Greepeace leader Gerd Leipold admitted in an interview with BBC reporter Stephen Sackur (full interview here) that the environmental activist group included an unsupported (and indeed false) claim in an announcement made last month that sounded an alarm over the need for immediate action against global warming under the headline “Urgent Action Needed As Arctic Ice Melts”.
The July 15th press release stated that all of the Arctic ice would disappear by 2030, however when pressed in the interview, Leipold did not hesitate to call that claim “a mistake”. However, despite the alarming but false information, Leipold defended the organization’s practice of “emotionalizing issues” to persuade public opinion.
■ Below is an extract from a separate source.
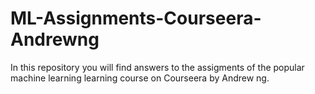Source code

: # ML-Assignments-Courseera-Andrewng

In this repository you will find answers to the assigments of the popular machine learning learning course on Courseera by Andrew ng.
Later in the interview, a more expansive agenda that went beyond environmentalism was given to Greenpeace’s motives. “We will definitely have to move to a different concept of growth. … The lifestyle of the rich in the world is not a sustainable model,” Leipold said. “If you take the lifestyle, its cost on the environment, and you multiply it with the billions of people and an increasing world population, you come up with numbers which are truly scary.”
Leipold said later in the BBC interview that there is an urgent need for the suppression of economic growth in the United States and around the world. He said annual growth rates of 3 percent to 8 percent cannot continue without serious consequences for the climate.
What do you think? Hopefully we can all agree that accurate information should be used to persuade the public, but what about the practice of intentionally adding emotion to what is allegedly otherwise just a scientific argument?